* _TASK REQUIREMENTS_
Say how many lines in the records hold "rightarrow". Nothing but the number should be given.

* _SUPPLIED DATA_

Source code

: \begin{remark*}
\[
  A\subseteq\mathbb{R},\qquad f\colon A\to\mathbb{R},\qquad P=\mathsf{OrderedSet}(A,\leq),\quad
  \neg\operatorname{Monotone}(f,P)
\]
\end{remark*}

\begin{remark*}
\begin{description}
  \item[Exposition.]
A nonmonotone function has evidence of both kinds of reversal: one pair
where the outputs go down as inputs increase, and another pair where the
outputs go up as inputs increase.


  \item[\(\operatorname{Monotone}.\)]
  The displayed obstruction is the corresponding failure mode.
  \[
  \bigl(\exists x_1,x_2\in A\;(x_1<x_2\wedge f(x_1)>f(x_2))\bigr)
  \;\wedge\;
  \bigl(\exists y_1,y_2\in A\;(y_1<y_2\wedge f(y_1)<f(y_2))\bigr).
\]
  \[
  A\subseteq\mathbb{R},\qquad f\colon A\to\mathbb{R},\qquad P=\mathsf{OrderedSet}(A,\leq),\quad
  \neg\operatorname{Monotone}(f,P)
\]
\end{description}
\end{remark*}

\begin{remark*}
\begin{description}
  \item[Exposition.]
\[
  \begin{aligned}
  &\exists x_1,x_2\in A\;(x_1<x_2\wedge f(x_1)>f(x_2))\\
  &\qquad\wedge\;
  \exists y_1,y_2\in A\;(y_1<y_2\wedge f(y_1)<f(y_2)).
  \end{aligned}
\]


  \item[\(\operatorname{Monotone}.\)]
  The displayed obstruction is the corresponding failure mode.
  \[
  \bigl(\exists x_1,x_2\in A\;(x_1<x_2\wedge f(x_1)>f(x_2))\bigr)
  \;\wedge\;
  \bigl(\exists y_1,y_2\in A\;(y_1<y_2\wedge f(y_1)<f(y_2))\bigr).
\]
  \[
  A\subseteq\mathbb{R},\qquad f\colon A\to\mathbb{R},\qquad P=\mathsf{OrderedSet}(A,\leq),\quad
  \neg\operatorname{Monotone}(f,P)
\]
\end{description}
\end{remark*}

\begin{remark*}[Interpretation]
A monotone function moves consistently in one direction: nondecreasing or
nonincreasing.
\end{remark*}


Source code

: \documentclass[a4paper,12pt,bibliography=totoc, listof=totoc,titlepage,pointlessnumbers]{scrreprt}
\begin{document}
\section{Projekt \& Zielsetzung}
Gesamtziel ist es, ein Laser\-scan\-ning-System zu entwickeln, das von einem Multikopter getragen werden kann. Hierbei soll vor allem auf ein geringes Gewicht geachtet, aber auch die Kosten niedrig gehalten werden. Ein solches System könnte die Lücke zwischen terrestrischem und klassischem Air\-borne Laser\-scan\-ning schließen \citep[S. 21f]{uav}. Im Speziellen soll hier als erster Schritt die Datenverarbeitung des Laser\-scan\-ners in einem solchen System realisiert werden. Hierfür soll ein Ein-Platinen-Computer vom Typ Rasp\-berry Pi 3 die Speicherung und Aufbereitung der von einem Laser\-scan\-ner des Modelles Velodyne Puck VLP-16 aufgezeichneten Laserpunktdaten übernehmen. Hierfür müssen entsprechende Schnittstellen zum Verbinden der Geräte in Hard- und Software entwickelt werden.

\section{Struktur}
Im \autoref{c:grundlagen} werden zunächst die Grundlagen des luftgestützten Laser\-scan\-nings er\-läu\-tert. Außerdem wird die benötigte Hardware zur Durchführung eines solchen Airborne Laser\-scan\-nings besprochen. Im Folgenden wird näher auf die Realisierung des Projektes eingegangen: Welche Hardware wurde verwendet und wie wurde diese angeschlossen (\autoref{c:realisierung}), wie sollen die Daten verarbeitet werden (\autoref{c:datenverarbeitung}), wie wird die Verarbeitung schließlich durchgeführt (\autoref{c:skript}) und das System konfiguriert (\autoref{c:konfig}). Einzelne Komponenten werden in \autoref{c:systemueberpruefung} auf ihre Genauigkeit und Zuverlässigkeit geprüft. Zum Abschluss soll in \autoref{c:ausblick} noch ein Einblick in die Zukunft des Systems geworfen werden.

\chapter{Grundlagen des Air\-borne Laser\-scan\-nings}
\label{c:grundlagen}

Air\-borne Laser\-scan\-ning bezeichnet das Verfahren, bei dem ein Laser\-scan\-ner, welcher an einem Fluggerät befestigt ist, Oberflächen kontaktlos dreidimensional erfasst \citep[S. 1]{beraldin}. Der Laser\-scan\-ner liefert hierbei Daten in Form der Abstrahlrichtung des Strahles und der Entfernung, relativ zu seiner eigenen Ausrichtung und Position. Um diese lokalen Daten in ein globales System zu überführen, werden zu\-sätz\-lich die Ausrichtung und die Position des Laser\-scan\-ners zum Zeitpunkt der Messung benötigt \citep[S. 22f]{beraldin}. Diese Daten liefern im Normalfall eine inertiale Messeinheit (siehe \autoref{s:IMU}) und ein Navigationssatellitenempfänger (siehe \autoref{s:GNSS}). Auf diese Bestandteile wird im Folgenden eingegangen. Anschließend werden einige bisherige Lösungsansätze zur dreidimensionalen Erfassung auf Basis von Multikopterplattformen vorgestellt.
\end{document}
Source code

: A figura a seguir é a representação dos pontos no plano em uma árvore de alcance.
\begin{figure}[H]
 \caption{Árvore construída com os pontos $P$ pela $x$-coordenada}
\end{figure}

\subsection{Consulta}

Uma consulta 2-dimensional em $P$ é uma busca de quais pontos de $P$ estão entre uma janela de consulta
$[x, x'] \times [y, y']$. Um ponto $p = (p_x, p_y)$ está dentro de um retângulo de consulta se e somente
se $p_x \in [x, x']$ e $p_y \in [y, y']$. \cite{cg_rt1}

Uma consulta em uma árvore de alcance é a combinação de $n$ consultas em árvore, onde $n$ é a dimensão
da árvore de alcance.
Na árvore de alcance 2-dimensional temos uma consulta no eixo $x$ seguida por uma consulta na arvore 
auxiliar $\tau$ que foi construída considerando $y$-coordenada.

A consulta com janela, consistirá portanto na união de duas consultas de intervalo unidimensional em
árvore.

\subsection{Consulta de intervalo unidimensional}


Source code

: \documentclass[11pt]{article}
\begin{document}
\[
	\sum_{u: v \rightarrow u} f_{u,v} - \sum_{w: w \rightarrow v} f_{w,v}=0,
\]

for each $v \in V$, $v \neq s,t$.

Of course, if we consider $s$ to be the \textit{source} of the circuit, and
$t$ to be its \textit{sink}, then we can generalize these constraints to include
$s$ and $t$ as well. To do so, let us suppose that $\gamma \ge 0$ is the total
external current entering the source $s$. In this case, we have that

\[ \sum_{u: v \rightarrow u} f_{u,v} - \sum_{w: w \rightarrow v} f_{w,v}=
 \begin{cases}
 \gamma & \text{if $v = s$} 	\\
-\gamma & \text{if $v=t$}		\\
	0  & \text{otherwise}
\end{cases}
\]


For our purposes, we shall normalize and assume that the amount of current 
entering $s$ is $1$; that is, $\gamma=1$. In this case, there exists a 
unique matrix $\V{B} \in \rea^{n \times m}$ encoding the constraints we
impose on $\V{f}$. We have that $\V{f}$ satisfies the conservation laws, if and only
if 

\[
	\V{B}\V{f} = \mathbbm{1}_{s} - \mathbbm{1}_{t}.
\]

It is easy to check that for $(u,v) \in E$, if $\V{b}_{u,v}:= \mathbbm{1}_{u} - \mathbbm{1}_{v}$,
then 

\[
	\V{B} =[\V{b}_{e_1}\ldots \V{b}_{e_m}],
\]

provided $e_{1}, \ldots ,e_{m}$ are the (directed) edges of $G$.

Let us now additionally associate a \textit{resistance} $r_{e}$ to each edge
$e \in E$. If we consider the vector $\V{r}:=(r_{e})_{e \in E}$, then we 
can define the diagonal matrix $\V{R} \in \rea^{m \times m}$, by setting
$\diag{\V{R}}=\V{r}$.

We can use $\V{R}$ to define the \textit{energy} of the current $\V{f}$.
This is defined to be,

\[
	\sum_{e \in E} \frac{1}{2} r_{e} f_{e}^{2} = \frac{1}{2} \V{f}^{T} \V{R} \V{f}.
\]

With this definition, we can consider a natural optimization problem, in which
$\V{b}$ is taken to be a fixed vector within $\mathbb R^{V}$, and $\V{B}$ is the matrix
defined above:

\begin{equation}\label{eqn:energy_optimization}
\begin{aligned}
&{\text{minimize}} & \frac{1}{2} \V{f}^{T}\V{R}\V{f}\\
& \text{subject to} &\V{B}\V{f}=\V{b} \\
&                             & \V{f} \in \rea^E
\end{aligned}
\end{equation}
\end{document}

* _EXERCISE RESULT_
2